Israel and Hamas at war | In Rafah, garbage accumulates and threatens the health of displaced people

(Rafah) A sanitation system in agony, garbage piling up on the side of the roads: in Rafah, in the south of the Gaza Strip, “miserable” hygiene conditions add to the despair of the war.


“We suffer from nauseating odors (…), the sewers are infested with mosquitoes which bite people and transmit infections,” says Sayed Rafic abu Shanab, who lives in this town in the south of the Palestinian territory where hundreds of thousands of Gazans gather. are refugees after fleeing the fighting.
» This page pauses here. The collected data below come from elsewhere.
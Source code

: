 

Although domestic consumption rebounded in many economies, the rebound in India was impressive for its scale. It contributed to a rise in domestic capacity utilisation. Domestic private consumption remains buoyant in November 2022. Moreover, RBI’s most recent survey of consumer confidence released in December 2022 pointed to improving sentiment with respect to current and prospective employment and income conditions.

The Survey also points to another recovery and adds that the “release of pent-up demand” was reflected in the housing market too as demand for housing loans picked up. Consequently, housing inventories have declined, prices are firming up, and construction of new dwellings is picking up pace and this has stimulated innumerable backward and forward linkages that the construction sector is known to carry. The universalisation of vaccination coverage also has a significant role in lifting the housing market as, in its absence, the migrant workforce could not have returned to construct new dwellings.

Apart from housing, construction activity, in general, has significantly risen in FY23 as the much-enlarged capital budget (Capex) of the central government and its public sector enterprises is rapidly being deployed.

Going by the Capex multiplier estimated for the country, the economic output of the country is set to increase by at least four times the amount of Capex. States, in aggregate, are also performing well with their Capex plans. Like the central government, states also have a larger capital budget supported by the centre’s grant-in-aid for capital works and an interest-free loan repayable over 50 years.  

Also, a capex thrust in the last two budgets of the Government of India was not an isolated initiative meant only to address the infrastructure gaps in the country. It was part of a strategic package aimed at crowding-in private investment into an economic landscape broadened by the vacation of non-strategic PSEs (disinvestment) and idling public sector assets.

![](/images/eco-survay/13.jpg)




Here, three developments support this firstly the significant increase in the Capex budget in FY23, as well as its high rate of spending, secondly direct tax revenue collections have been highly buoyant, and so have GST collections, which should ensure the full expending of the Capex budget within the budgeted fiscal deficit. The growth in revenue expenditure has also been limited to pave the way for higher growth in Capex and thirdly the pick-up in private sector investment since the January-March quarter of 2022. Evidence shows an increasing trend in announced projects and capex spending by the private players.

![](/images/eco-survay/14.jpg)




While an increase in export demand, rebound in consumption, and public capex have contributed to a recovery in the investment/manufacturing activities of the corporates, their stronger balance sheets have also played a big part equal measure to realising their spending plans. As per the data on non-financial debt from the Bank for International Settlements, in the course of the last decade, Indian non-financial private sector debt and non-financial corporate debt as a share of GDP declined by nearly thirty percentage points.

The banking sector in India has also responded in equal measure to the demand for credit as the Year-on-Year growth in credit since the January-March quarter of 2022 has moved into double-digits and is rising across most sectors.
According to the UN, the extreme deterioration of health conditions makes the population even more vulnerable after more than five months of war between Israel and the Palestinian Islamist movement Hamas.

“Sanitation is one of the central reasons for the nutrition crisis, the health crisis and, I would say, food insecurity,” Jamie McGoldrick, the UN humanitarian coordinator for the United Nations, told reporters on Monday. Palestinian territories.
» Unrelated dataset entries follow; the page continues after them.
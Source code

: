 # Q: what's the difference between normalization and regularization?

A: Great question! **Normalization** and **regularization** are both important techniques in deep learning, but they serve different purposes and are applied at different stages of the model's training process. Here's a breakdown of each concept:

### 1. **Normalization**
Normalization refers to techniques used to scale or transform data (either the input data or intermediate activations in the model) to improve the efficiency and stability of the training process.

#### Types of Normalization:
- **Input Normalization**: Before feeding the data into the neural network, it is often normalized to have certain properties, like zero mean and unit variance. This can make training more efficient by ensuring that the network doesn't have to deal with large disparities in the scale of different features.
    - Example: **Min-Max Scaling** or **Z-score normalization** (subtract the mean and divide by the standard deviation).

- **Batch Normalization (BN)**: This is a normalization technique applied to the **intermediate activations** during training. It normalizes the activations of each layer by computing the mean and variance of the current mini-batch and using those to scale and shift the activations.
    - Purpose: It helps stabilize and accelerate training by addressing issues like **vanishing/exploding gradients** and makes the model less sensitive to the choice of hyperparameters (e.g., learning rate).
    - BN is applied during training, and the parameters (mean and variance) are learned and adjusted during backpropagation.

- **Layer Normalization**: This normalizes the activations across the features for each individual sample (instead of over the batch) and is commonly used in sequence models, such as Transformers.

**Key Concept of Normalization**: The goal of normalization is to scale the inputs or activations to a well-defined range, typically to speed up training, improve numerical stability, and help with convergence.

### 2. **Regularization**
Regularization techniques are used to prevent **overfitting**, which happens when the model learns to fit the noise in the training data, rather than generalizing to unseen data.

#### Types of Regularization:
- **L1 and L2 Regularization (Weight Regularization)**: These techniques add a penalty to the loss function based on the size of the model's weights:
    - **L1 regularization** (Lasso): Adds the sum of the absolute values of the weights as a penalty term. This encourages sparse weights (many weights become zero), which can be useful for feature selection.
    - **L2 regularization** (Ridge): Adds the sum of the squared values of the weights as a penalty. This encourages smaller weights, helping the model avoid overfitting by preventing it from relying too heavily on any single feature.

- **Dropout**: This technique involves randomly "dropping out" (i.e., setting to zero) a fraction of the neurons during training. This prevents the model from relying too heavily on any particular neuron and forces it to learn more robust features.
“People are hungry, but they are even hungrier because their immune systems are weakened by their living conditions. People live in miserable conditions, marked by overcrowding,” he added.

The Gaza Strip is plunged into a major humanitarian crisis. One in two inhabitants is experiencing a “catastrophic” food situation, particularly in the north where famine will rage by May in the absence of “urgent” measures, specialized UN agencies warned on Monday.

In Rafah, where some 1.5 million civilians are crowded together, according to the UN, compared to a population of 200 to 300,000 people before the war, used diapers and empty tin cans pile up along the roadsides, covered with flies. .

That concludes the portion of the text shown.